__Data to process__
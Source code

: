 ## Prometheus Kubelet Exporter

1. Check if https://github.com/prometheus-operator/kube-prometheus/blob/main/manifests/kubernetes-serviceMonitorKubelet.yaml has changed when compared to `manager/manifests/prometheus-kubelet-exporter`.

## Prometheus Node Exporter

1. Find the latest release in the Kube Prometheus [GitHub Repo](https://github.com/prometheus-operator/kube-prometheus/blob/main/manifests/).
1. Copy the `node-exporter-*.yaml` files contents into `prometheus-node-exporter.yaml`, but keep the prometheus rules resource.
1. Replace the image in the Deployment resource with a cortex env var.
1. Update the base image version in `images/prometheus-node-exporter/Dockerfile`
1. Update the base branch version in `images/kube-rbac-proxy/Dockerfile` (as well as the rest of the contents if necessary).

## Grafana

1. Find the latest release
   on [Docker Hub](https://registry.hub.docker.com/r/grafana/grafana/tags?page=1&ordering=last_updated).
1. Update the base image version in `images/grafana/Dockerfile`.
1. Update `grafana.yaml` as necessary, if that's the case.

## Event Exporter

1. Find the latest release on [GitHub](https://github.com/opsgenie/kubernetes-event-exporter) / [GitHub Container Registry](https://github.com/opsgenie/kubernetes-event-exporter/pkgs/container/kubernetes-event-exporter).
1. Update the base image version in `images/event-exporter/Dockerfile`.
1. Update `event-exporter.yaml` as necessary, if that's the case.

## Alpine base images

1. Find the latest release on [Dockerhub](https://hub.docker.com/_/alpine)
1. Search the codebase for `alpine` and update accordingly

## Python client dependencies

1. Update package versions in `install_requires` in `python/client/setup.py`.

__Task brief__
In the material, find each line with the word "main" and list it.

__Exercise answer__
1. Check if https://github.com/prometheus-operator/kube-prometheus/blob/main/manifests/kubernetes-serviceMonitorKubelet.yaml has changed when compared to `manager/manifests/prometheus-kubelet-exporter`.
1. Find the latest release in the Kube Prometheus [GitHub Repo](https://github.com/prometheus-operator/kube-prometheus/blob/main/manifests/).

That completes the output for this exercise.